I’m not sure why local memory is being used for this pointer swap. In my kernel I have the following arrays and pointers declared:
[codebox]
int H_left2[4], H_left[4];
int *h_l1 = H_left;
int *h_l2 = H_left2;
int *tmp;
[/codebox]
The arrays are initialized to 0 and inside of the main loop of my kernel, values are read from h_l1 and written to h_l2. At the very end of the loop I perform a swap:
[codebox]
tmp = h_l1;
h_l1 = h_l2;
h_l2 = tmp;
[/codebox]
When compiling with -ptaxs-options=v, I get the following:
ptxas info : Used 31 registers, 64+0 bytes lmem, 9296+16 bytes smem, 12 bytes cmem[1]
When I comment out the swap, so just the last 3 lines – I’m still reading and writing to h_l1 and h_l2 as before, and recompile I get
ptxas info : Used 25 registers, 32+0 bytes lmem, 9296+16 bytes smem, 16 bytes cmem[1]
So, my question is what is really going on here? When I comment out the swap, the only variable which isn’t being used is *tmp and if the compiler can determine it doesn’t need to reference H_left and H_left2 via the pointers if no swap is occurring, it doesn’t need space for them either. So I can see a decrease in the register usage but why the decrease in local memory?

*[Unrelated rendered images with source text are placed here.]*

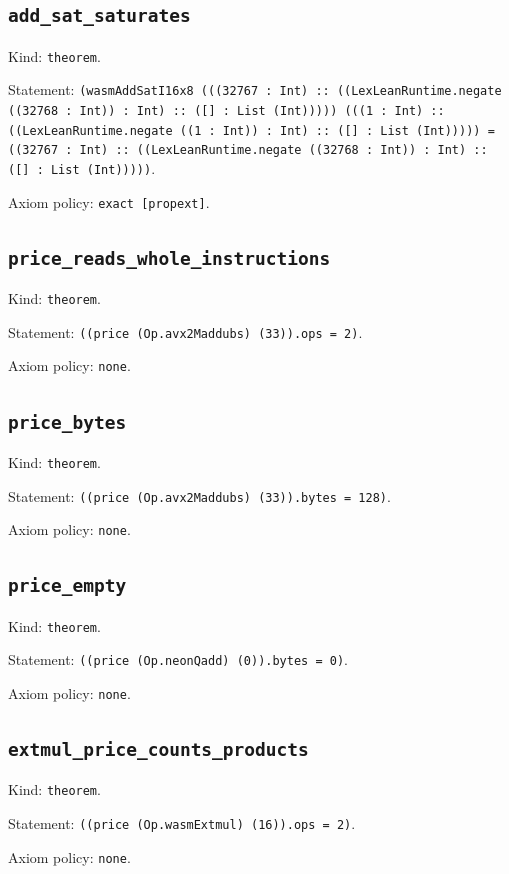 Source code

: \documentclass[11pt]{article}
\begin{document}
\subsection*{\texttt{add\_sat\_saturates}}
\noindent Kind: \texttt{theorem}.\par
\noindent Statement: \texttt{(wasmAddSatI16x8 (((32767 : Int) :: ((LexLeanRuntime.negate ((32768 : Int)) : Int) :: ([] : List (Int))))) (((1 : Int) :: ((LexLeanRuntime.negate ((1 : Int)) : Int) :: ([] : List (Int))))) = ((32767 : Int) :: ((LexLeanRuntime.negate ((32768 : Int)) : Int) :: ([] : List (Int)))))}.\par
\noindent Axiom policy: \texttt{exact [propext]}.\par
\subsection*{\texttt{price\_reads\_whole\_instructions}}
\noindent Kind: \texttt{theorem}.\par
\noindent Statement: \texttt{((price (Op.avx2Maddubs) (33)).ops = 2)}.\par
\noindent Axiom policy: \texttt{none}.\par
\subsection*{\texttt{price\_bytes}}
\noindent Kind: \texttt{theorem}.\par
\noindent Statement: \texttt{((price (Op.avx2Maddubs) (33)).bytes = 128)}.\par
\noindent Axiom policy: \texttt{none}.\par
\subsection*{\texttt{price\_empty}}
\noindent Kind: \texttt{theorem}.\par
\noindent Statement: \texttt{((price (Op.neonQadd) (0)).bytes = 0)}.\par
\noindent Axiom policy: \texttt{none}.\par
\subsection*{\texttt{extmul\_price\_counts\_products}}
\noindent Kind: \texttt{theorem}.\par
\noindent Statement: \texttt{((price (Op.wasmExtmul) (16)).ops = 2)}.\par
\noindent Axiom policy: \texttt{none}.\par
\end{document}
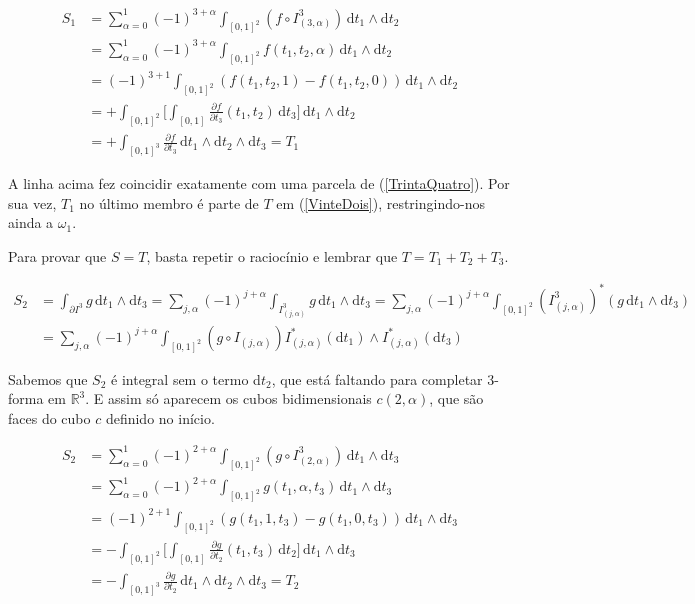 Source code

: \documentclass[12pt,a4paper]{article}
\begin{document}
		\begin{align}
			S_1 &= \sum_{\alpha = 0}^1 (-1)^{3 + \alpha} \int_{[0,1]^2} (f \circ I^3_{(3, \alpha)}) \,\mathrm{d}t_1 \wedge \mathrm{d}t_2 \\
			&= \sum_{\alpha = 0}^1 (-1)^{3 + \alpha} \int_{[0,1]^2} f(t_1, t_2, \alpha) \,\mathrm{d}t_1 \wedge \mathrm{d}t_2 \\
			&= (-1)^{3 + 1} \int_{[0,1]^2} (f(t_1, t_2, 1) - f(t_1, t_2, 0)) \,\mathrm{d}t_1 \wedge \mathrm{d}t_2 \\
			&= + \int_{[0,1]^2} \biggl[ \int_{[0,1]} \frac{\partial f}{\partial t_3} (t_1, t_2) \,\mathrm{d}t_3 \biggl] \,\mathrm{d}t_1 \wedge \mathrm{d}t_2 \\
			&= + \int_{[0,1]^3} \frac{\partial f}{\partial t_3} \,\mathrm{d}t_1 \wedge \mathrm{d}t_2 \wedge \mathrm{d}t_3 = T_1
		\end{align}
		
		A linha acima fez coincidir exatamente com uma parcela de (\ref{TrintaQuatro}). Por sua vez, $T_1$ no \'ultimo membro \'e parte de $T$ em (\ref{VinteDois}), restringindo-nos ainda a $\omega_1$.
		
		Para provar que $S = T$, basta repetir o racioc\'inio e lembrar que $T = T_1 + T_2 + T_3$.
		
		\begin{align}
			S_2 &= \int_{\partial I^3} g \,\mathrm{d}t_1 \wedge \mathrm{d}t_3 = \sum_{j, \alpha} (-1)^{j + \alpha} \int_{I^3_{(j, \alpha)}} g \,\mathrm{d}t_1 \wedge \mathrm{d}t_3 = \sum_{j, \alpha} (-1)^{j + \alpha} \int_{[0,1]^2} (I_{(j, \alpha)}^{3})^* (g \,\mathrm{d}t_1 \wedge \mathrm{d}t_3) \\
			&= \sum_{j, \alpha} (-1)^{j + \alpha} \int_{[0,1]^2} (g \circ I_{(j, \alpha)}) I^*_{(j, \alpha)} (\mathrm{d}t_1) \wedge I^*_{(j, \alpha)} (\mathrm{d}t_3)
		\end{align}
		
		Sabemos que $S_2$ \'e integral sem o termo d$t_2$, que est\'a faltando para completar 3-forma em $\mathbb{R}^3$. E assim s\'o aparecem os cubos bidimensionais $c(2, \alpha)$, que s\~ao faces do cubo $c$ definido no in\'icio.

		\begin{align}
			S_2 &= \sum_{\alpha = 0}^1 (-1)^{2 + \alpha} \int_{[0,1]^2} (g \circ I^3_{(2, \alpha)}) \,\mathrm{d}t_1 \wedge \mathrm{d}t_3 \\
			&= \sum_{\alpha = 0}^1 (-1)^{2 + \alpha} \int_{[0,1]^2} g(t_1, \alpha, t_3) \,\mathrm{d}t_1 \wedge \mathrm{d}t_3 \\
			&= (-1)^{2 + 1} \int_{[0,1]^2} (g(t_1, 1, t_3) - g(t_1, 0, t_3)) \,\mathrm{d}t_1 \wedge \mathrm{d}t_3 \\
			&= - \int_{[0,1]^2} \biggl[ \int_{[0,1]} \frac{\partial g}{\partial t_2} (t_1, t_3) \,\mathrm{d}t_2 \biggl] \,\mathrm{d}t_1 \wedge \mathrm{d}t_3 \\
			&= - \int_{[0,1]^3} \frac{\partial g}{\partial t_2} \,\mathrm{d}t_1 \wedge \mathrm{d}t_2 \wedge \mathrm{d}t_3 = T_2
		\end{align}
		
\end{document}
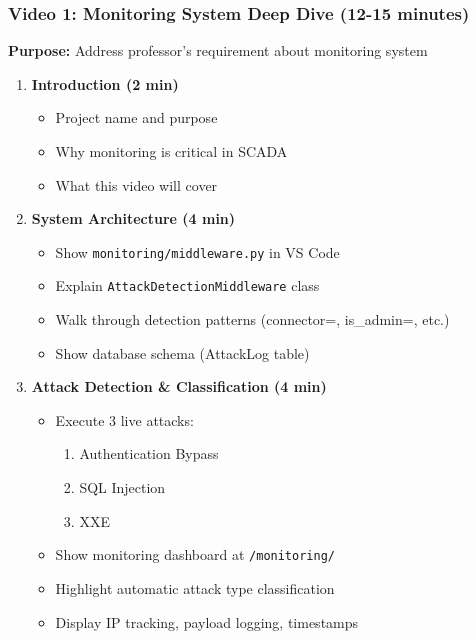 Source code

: \documentclass[12pt,a4paper]{article}
\begin{document}
\subsubsection{Video 1: Monitoring System Deep Dive (12-15 minutes)}

\textbf{Purpose:} Address professor's requirement about monitoring system

\begin{enumerate}[leftmargin=*]
    \item \textbf{Introduction (2 min)}
    \begin{itemize}
        \item Project name and purpose
        \item Why monitoring is critical in SCADA
        \item What this video will cover
    \end{itemize}
    
    \item \textbf{System Architecture (4 min)}
    \begin{itemize}
        \item Show \texttt{monitoring/middleware.py} in VS Code
        \item Explain \texttt{AttackDetectionMiddleware} class
        \item Walk through detection patterns (connector=, is\_admin=, etc.)
        \item Show database schema (AttackLog table)
    \end{itemize}
    
    \item \textbf{Attack Detection \& Classification (4 min)}
    \begin{itemize}
        \item Execute 3 live attacks:
        \begin{enumerate}
            \item Authentication Bypass
            \item SQL Injection
            \item XXE
        \end{enumerate}
        \item Show monitoring dashboard at \texttt{/monitoring/}
        \item Highlight automatic attack type classification
        \item Display IP tracking, payload logging, timestamps
    \end{itemize}
    

\end{enumerate}
\end{document}

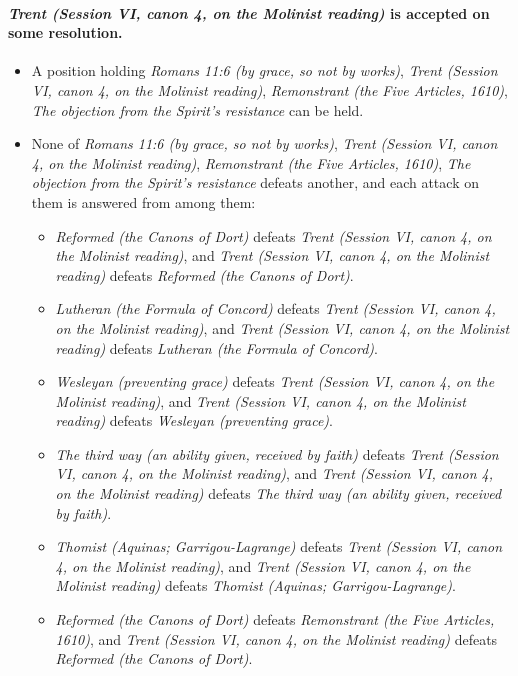 \documentclass[11pt]{article}
\begin{document}
\paragraph{\emph{Trent (Session VI, canon 4, on the Molinist reading)} is accepted on some resolution.}
\begin{itemize}
\item A position holding \emph{Romans 11:6 (by grace, so not by works)}, \emph{Trent (Session VI, canon 4, on the Molinist reading)}, \emph{Remonstrant (the Five Articles, 1610)}, \emph{The objection from the Spirit’s resistance} can be held.
\item None of \emph{Romans 11:6 (by grace, so not by works)}, \emph{Trent (Session VI, canon 4, on the Molinist reading)}, \emph{Remonstrant (the Five Articles, 1610)}, \emph{The objection from the Spirit’s resistance} defeats another, and each attack on them is answered from among them:
\begin{itemize}
\item \emph{Reformed (the Canons of Dort)} defeats \emph{Trent (Session VI, canon 4, on the Molinist reading)}, and \emph{Trent (Session VI, canon 4, on the Molinist reading)} defeats \emph{Reformed (the Canons of Dort)}.
\item \emph{Lutheran (the Formula of Concord)} defeats \emph{Trent (Session VI, canon 4, on the Molinist reading)}, and \emph{Trent (Session VI, canon 4, on the Molinist reading)} defeats \emph{Lutheran (the Formula of Concord)}.
\item \emph{Wesleyan (preventing grace)} defeats \emph{Trent (Session VI, canon 4, on the Molinist reading)}, and \emph{Trent (Session VI, canon 4, on the Molinist reading)} defeats \emph{Wesleyan (preventing grace)}.
\item \emph{The third way (an ability given, received by faith)} defeats \emph{Trent (Session VI, canon 4, on the Molinist reading)}, and \emph{Trent (Session VI, canon 4, on the Molinist reading)} defeats \emph{The third way (an ability given, received by faith)}.
\item \emph{Thomist (Aquinas; Garrigou-Lagrange)} defeats \emph{Trent (Session VI, canon 4, on the Molinist reading)}, and \emph{Trent (Session VI, canon 4, on the Molinist reading)} defeats \emph{Thomist (Aquinas; Garrigou-Lagrange)}.
\item \emph{Reformed (the Canons of Dort)} defeats \emph{Remonstrant (the Five Articles, 1610)}, and \emph{Trent (Session VI, canon 4, on the Molinist reading)} defeats \emph{Reformed (the Canons of Dort)}.

\end{itemize}
\end{itemize}
\end{document}
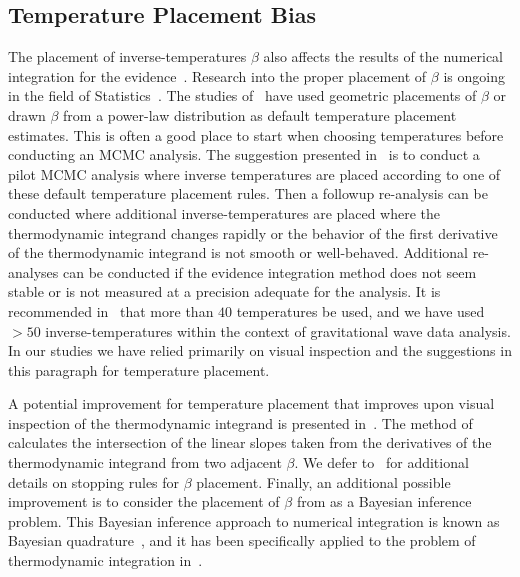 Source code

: \subsection{Temperature Placement Bias}
The placement of inverse-temperatures $\beta$ also affects the results of the numerical integration for the evidence~\citep{lartillot2006computing, xie2010improving}. Research into the proper placement of $\beta$ is ongoing in the field of Statistics~\citep{calderhead2009estimating, annis2019thermodynamic}. The studies of~\cite{friel2008marginal, xie2010improving, Russel:2018pqv} have used geometric placements of $\beta$ or drawn $\beta$ from a power-law distribution as default temperature placement estimates. This is often a good place to start when choosing temperatures before conducting an MCMC analysis. The suggestion presented in~\cite{liu2016evaluating, de2013comparison, annis2019thermodynamic} is to conduct a pilot MCMC analysis where inverse temperatures are placed according to one of these default temperature placement rules. Then a followup re-analysis can be conducted where additional inverse-temperatures are placed where the thermodynamic integrand changes rapidly or the behavior of the first derivative of the thermodynamic integrand is not smooth or well-behaved. Additional re-analyses can be conducted if the evidence integration method does not seem stable or is not measured at a precision adequate for the analysis. It is recommended in~\cite{annis2019thermodynamic} that more than $40$ temperatures be used, and we have used $>50$ inverse-temperatures within the context of gravitational wave data analysis. In our studies we have relied primarily on visual inspection and the suggestions in this paragraph for temperature placement.

A potential improvement for temperature placement that improves upon visual inspection of the thermodynamic integrand is presented in~\cite{friel2014improving}. The method of ~\cite{friel2014improving} calculates the intersection of the linear slopes taken from the derivatives of the thermodynamic integrand from two adjacent $\beta$. We defer to~\cite{friel2014improving} for additional details on stopping rules for $\beta$ placement. Finally, an additional possible improvement is to consider the placement of $\beta$ from as a Bayesian inference problem. This Bayesian inference approach to numerical integration is known as Bayesian quadrature~\cite{diaconis1988bayesian}, and it has been specifically applied to the problem of thermodynamic integration in~\cite{briol2015probabilistic}.

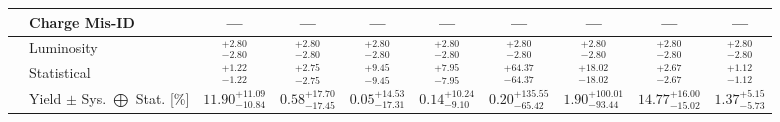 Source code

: \begin{tabular}{|cl||cccccc|c||c|}
\hline
&Charge Mis-ID & --- & --- & --- & --- & --- & --- & --- & ---\\ 
\hline
&Luminosity &  $^{+2.80}_{-2.80}$  &  $^{+2.80}_{-2.80}$  &  $^{+2.80}_{-2.80}$  &  $^{+2.80}_{-2.80}$  &  $^{+2.80}_{-2.80}$  &  $^{+2.80}_{-2.80}$  &  $^{+2.80}_{-2.80}$  &  $^{+2.80}_{-2.80}$ \\ 
\hline
&Statistical &  $^{+1.22}_{-1.22}$  &  $^{+2.75}_{-2.75}$  &  $^{+9.45}_{-9.45}$  &  $^{+7.95}_{-7.95}$  &  $^{+64.37}_{-64.37}$  &  $^{+18.02}_{-18.02}$  &  $^{+2.67}_{-2.67}$  &  $^{+1.12}_{-1.12}$ \\ 
\hline
\hline
&Yield $\pm$ Sys. $\bigoplus$ Stat. [\%] &  $11.90^{+11.09}_{-10.84}$  &  $0.58^{+17.70}_{-17.45}$  &  $0.05^{+14.53}_{-17.31}$  &  $0.14^{+10.24}_{-9.10}$  &  $0.20^{+135.55}_{-65.42}$  &  $1.90^{+100.01}_{-93.44}$  &  $14.77^{+16.00}_{-15.02}$  &  $1.37^{+5.15}_{-5.73}$ \\ 
\hline
\end{tabular}

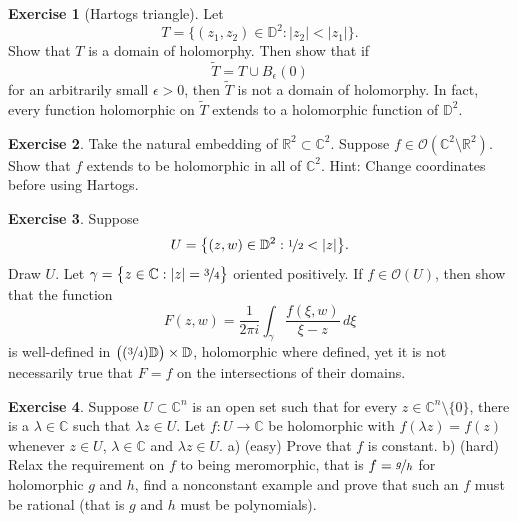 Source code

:\documentclass[12pt,openany]{book}
\newcommand{\sabs}[1]{\lvert {#1} \rvert}
\newcommand{\C}{{\mathbb{C}}}
\newcommand{\R}{{\mathbb{R}}}
\newcommand{\D}{{\mathbb{D}}}
\newcommand{\sO}{{\mathscr{O}}}
\newcommand{\myindex}[1]{#1\index{#1}}
\theoremstyle{plain}
\theoremstyle{remark}
\theoremstyle{definition}
\newenvironment{exbox}{%
    \def\FrameCommand{\vrule width 1pt \relax\hspace {10pt}}%
    \MakeFramed {\advance \hsize -\width \FrameRestore }%
}{%
    \endMakeFramed
}
\theoremstyle{exercise}
\newtheorem{exercise}{Exercise}[section]
\theoremstyle{example}
\begin{document}
\begin{exbox}
\begin{exercise}[\myindex{Hartogs triangle}]\label{exercise:hartogstriangle}
Let
\begin{equation*}
T = \bigl\{ (z_1,z_2) \in \D^2 : \sabs{z_2} < \sabs{z_1} \bigr\} .
\end{equation*}
Show that $T$ is a domain of holomorphy.  Then show that if
\begin{equation*}
\widetilde{T} = T \cup B_{\epsilon}(0)
\end{equation*}
for an arbitrarily small $\epsilon > 0$, then $\widetilde{T}$ is not a domain
of holomorphy.  In fact, every function holomorphic on $\widetilde{T}$
extends to a holomorphic function of $\D^2$.
\end{exercise}

\begin{exercise} \label{exercise:C2minusR2}
Take the natural embedding of $\R^2 \subset \C^2$.  Suppose 
$f \in \sO(\C^2 \setminus \R^2)$.  Show that $f$ extends to be holomorphic
in all of $\C^2$.  Hint: Change coordinates before using Hartogs.
\end{exercise}

\begin{exercise}
Suppose 
\begin{equation*}
U = \bigl\{ (z,w) \in \D^2 : \nicefrac{1}{2} < \sabs{z} \bigr\} .
\end{equation*}
Draw $U$.  
Let $\gamma = \bigl\{ z \in \C : \sabs{z} = \nicefrac{3}{4} \bigr\}$ oriented positively.
If $f \in \sO(U)$, then show that the function
\begin{equation*}
F(z,w)
=
\frac{1}{2\pi i}
\int_\gamma \frac{f(\xi,w)}{\xi-z} \, d\xi
\end{equation*}
is well-defined in
$\bigl( (\nicefrac{3}{4}) \D \bigr) \times \D$, holomorphic where defined, yet
it is not necessarily true that $F = f$ on the intersections of their
domains.
\end{exercise}

\begin{exercise}
Suppose $U \subset \C^n$ is an open set such that for every
$z \in \C^n \setminus \{ 0 \}$, there is a $\lambda \in \C$ such that
$\lambda z \in U$.  Let $f \colon U \to \C$ be holomorphic with
$f(\lambda z) = f(z)$ whenever $z \in U$, $\lambda \in \C$ and $\lambda z
\in U$.  a) (easy) Prove that $f$ is constant.  b) (hard) Relax the requirement on
$f$ to being meromorphic, that is $f = \nicefrac{g}{h}$
for holomorphic $g$ and $h$,
find a nonconstant example and prove that such an $f$ must be rational (that
is $g$ and $h$ must be polynomials).
\end{exercise}
\end{exbox}
\end{document}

My interpretation of lmem in this context is memory which is declared local to a kernel but for one reason or another is being stored in global storage. I cannot figure out why the swap is using more local memory than when commented out unless the compiler is forcing a deep copy of the arrays and is using global storage for the copy. Can anyone clarify what is really going on here?